## AVAILABLE DATA
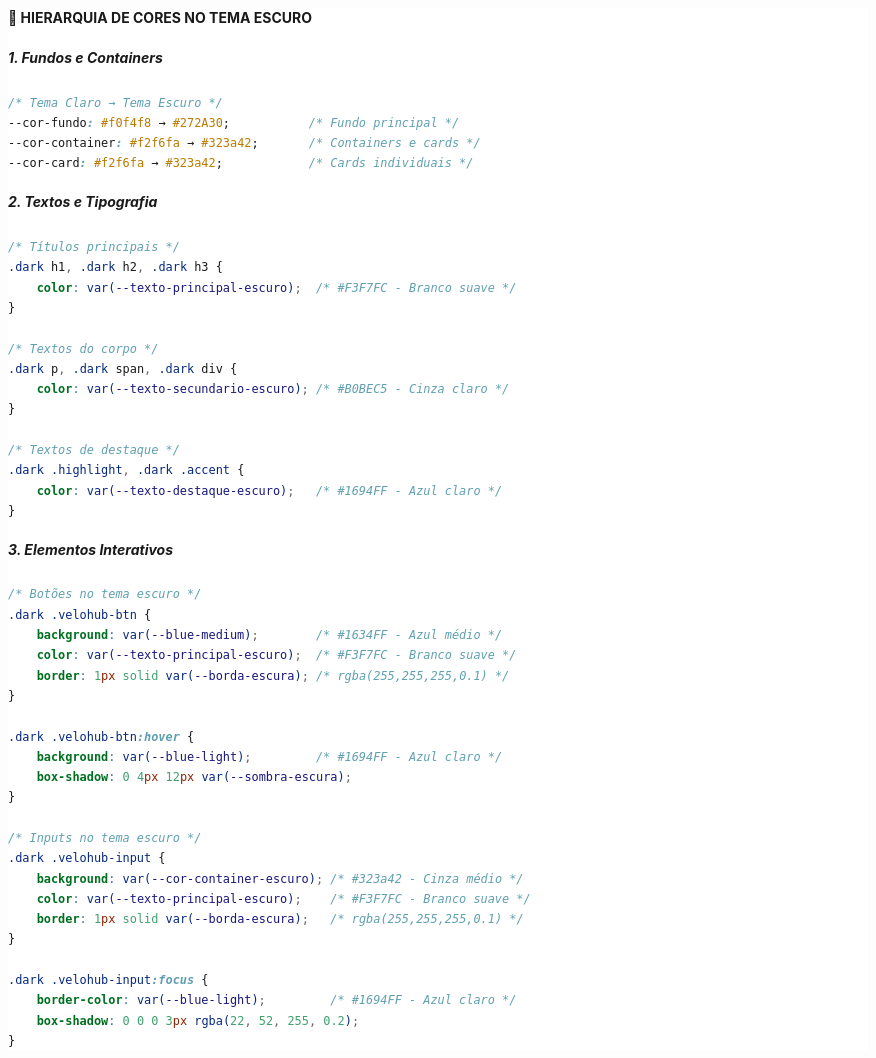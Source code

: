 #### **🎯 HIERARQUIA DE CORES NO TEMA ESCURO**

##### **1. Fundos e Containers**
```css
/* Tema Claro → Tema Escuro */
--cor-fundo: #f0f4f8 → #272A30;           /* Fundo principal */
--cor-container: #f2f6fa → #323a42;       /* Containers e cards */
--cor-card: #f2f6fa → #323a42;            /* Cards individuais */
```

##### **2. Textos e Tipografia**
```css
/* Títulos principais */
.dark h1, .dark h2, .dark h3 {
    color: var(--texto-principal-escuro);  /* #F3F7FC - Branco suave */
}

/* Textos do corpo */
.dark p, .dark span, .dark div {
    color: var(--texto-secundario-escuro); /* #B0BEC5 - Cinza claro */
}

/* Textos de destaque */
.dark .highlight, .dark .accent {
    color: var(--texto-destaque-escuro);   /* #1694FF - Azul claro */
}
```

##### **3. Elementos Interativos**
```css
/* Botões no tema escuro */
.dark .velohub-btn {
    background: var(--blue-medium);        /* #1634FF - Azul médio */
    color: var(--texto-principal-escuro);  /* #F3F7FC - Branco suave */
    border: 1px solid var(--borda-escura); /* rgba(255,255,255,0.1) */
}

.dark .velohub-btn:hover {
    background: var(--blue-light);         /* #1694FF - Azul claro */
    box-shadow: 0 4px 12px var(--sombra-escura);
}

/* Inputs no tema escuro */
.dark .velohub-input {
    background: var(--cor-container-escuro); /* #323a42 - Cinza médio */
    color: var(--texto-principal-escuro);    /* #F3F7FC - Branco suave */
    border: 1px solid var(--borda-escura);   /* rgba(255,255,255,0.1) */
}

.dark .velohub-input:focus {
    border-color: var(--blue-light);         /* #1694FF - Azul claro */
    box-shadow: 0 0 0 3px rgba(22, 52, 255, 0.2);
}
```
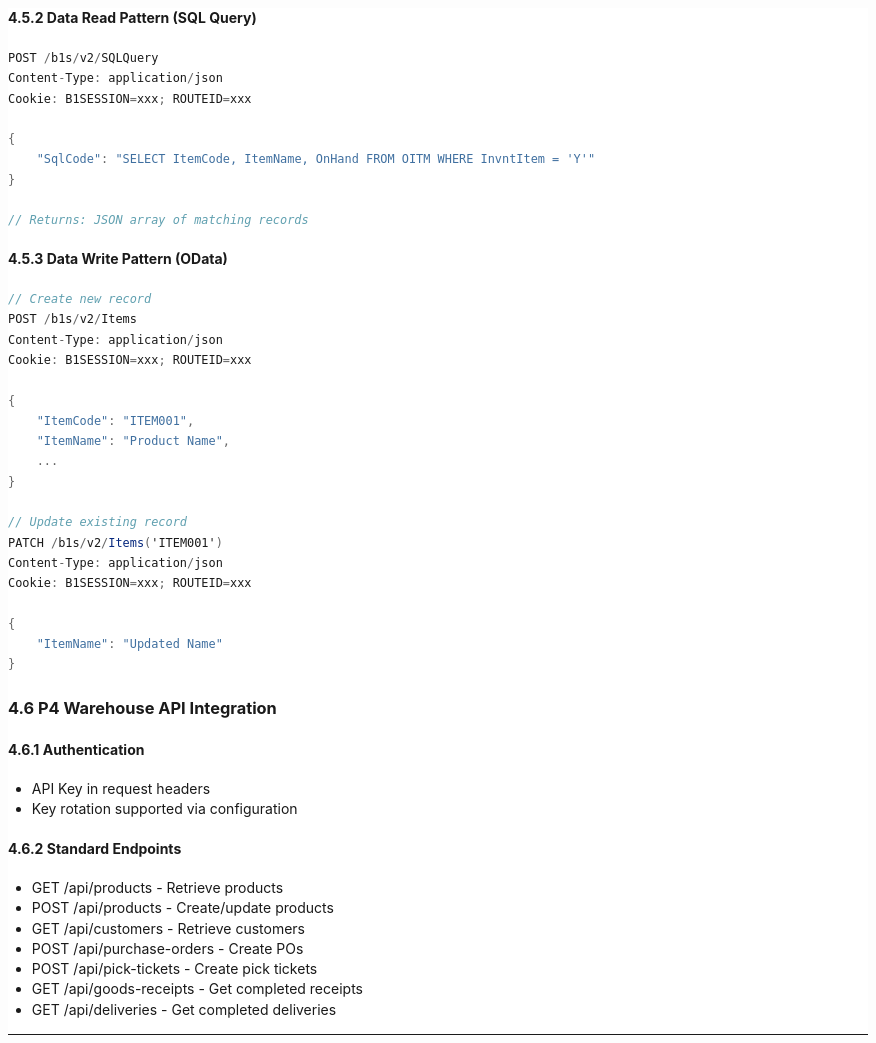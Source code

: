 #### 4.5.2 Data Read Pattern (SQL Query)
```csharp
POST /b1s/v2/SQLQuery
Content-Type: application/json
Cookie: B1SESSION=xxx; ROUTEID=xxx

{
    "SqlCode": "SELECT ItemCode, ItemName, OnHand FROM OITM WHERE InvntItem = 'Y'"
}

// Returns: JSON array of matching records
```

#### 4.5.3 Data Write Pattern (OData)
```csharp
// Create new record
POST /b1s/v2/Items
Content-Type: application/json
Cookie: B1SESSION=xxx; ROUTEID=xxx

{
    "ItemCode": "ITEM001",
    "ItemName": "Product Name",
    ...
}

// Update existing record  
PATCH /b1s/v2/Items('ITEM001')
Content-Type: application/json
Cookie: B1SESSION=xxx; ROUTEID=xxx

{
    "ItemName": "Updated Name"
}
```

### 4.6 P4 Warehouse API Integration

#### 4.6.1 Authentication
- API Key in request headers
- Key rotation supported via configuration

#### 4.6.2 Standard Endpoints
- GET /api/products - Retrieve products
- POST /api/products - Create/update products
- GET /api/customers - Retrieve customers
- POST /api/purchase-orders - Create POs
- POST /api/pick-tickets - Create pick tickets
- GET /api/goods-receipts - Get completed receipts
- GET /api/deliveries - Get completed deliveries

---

## REQUIRED WORK
Find the word "Create" in the entries above and gather every line that holds it.

## SOLVED EXERCISE
// Create new record
- POST /api/products - Create/update products
- POST /api/purchase-orders - Create POs
- POST /api/pick-tickets - Create pick tickets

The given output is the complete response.